Reproduce exactly, and only, the lines below from the one containing "Creating cluster" through the one containing "Adding replica 172.17.0.7:6379".

::: Material to process :::

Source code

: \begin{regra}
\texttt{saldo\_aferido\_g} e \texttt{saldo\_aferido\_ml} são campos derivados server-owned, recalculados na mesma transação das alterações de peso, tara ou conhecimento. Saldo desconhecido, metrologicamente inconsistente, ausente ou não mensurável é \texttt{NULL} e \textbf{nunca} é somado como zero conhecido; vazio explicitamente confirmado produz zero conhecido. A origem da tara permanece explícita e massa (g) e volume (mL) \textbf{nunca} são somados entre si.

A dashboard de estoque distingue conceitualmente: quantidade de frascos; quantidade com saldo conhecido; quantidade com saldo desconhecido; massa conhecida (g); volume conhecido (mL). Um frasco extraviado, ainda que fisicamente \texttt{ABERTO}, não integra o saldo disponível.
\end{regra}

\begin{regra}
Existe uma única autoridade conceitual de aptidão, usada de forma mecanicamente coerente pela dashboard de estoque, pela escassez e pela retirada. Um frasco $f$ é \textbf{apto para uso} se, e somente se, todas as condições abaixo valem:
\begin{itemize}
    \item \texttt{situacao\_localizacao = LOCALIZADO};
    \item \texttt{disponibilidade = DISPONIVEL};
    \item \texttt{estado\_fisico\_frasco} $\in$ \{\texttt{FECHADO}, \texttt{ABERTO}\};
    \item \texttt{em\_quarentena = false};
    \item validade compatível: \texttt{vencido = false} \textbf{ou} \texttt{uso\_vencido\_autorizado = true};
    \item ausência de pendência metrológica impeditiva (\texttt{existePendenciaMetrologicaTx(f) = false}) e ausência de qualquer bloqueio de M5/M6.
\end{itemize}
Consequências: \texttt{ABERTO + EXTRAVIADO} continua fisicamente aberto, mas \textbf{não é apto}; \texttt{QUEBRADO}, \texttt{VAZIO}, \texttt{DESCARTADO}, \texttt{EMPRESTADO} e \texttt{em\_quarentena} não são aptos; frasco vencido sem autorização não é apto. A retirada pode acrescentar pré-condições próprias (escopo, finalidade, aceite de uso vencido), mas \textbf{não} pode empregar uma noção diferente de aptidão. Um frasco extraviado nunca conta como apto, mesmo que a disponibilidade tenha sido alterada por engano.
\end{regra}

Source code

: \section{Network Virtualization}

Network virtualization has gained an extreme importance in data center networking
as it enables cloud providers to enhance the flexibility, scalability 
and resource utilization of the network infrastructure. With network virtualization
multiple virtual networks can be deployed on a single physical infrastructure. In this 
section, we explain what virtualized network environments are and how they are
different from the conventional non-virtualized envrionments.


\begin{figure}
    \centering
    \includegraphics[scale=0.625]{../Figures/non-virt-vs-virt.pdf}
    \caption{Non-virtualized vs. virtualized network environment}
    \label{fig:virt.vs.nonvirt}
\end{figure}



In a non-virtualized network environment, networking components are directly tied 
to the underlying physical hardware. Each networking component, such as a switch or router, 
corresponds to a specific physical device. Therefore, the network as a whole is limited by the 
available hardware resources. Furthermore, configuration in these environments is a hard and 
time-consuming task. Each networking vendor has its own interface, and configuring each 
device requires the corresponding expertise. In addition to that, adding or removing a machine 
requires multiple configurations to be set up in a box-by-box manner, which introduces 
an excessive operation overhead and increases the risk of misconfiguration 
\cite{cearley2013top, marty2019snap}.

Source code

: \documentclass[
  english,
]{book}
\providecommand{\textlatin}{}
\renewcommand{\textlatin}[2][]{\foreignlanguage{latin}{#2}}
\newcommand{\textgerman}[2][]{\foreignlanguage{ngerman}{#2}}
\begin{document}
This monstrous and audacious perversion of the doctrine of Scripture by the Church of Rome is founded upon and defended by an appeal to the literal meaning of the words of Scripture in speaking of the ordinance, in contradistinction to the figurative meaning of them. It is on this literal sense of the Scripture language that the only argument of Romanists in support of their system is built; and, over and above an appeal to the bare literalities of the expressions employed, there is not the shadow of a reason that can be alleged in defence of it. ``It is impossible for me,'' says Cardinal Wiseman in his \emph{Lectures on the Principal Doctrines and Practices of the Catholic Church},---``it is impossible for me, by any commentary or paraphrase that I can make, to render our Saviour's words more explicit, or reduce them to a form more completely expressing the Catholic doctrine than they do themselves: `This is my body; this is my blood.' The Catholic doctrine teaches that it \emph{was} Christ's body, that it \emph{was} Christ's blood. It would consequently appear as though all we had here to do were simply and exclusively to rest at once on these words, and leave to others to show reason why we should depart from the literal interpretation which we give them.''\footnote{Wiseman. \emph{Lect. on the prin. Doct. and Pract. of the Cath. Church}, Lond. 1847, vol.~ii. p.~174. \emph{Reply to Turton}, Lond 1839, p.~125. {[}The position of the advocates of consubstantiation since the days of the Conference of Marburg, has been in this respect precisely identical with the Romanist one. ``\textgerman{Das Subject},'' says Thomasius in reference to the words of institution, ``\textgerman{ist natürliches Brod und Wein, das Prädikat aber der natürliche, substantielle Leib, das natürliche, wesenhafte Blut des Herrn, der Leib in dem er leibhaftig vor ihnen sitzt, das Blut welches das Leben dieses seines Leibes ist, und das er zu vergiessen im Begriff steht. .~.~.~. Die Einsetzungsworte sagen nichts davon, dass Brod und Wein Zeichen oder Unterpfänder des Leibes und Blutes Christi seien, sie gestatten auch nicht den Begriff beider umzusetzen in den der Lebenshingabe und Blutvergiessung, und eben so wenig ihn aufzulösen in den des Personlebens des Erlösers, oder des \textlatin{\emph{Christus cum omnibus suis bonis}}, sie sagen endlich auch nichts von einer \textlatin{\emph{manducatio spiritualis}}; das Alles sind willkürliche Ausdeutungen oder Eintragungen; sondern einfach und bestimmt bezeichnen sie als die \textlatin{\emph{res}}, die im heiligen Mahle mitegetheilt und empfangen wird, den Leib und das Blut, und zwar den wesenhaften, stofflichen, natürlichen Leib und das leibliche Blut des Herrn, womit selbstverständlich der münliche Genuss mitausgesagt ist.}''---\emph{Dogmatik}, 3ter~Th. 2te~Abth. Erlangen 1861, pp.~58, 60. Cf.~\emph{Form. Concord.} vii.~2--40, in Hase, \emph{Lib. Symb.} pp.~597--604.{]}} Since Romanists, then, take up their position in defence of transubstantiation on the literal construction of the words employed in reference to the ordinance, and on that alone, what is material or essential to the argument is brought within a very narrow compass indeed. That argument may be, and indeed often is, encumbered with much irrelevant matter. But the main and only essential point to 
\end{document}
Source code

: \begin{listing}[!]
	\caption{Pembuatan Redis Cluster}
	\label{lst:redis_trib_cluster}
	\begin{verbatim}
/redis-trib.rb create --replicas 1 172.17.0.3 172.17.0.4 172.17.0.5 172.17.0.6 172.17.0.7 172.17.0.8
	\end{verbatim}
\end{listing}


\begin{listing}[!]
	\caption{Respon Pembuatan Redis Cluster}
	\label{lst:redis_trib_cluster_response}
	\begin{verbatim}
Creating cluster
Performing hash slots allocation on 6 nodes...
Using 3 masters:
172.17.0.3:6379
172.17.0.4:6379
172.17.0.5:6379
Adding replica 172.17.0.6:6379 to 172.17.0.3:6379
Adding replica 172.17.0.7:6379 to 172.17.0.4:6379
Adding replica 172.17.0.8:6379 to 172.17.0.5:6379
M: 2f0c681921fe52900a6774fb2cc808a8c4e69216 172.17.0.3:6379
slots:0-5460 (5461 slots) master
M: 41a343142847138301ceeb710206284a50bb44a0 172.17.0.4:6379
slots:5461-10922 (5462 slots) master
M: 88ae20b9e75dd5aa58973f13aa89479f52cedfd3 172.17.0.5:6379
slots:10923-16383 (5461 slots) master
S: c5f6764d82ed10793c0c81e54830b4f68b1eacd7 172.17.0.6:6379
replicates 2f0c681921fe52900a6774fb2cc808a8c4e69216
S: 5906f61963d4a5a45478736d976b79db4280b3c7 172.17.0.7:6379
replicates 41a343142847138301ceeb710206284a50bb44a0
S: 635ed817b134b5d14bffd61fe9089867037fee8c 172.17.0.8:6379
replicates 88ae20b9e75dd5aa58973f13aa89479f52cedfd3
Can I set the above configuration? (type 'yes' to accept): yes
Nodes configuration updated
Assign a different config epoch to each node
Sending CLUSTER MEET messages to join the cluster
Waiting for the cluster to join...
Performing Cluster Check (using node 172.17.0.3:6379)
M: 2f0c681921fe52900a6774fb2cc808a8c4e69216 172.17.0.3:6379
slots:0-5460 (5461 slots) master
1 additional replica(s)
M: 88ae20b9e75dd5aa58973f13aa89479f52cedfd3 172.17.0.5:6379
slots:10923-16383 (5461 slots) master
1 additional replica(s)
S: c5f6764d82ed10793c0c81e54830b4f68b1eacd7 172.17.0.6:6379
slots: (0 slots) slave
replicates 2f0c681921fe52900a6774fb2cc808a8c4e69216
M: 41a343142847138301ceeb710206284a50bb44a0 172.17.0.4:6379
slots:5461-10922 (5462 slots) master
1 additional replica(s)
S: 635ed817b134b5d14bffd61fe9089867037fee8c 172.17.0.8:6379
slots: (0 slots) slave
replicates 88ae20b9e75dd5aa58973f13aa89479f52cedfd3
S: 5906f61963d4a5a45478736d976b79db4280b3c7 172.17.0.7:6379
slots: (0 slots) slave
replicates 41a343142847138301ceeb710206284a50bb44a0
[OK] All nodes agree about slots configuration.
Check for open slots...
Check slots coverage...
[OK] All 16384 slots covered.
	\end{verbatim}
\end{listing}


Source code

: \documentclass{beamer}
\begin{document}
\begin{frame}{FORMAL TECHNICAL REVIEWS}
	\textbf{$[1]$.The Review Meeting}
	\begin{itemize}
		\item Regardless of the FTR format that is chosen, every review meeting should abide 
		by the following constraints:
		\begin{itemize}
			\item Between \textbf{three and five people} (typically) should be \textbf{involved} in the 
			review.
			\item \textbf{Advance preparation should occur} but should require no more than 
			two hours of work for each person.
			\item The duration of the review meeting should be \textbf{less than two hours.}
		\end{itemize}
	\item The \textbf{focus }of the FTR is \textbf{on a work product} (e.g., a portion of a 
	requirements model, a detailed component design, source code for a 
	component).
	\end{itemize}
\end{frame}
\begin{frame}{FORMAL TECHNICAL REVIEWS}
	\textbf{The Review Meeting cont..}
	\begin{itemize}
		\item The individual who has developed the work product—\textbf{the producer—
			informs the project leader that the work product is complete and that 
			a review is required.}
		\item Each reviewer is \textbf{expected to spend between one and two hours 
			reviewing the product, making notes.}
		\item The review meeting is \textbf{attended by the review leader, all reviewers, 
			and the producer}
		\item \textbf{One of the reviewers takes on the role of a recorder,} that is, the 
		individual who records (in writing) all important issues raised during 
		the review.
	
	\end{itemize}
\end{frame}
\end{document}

:::

* [Result for this exercise]:
Creating cluster
Performing hash slots allocation on 6 nodes...
Using 3 masters:
172.17.0.3:6379
172.17.0.4:6379
172.17.0.5:6379
Adding replica 172.17.0.6:6379 to 172.17.0.3:6379
Adding replica 172.17.0.7:6379 to 172.17.0.4:6379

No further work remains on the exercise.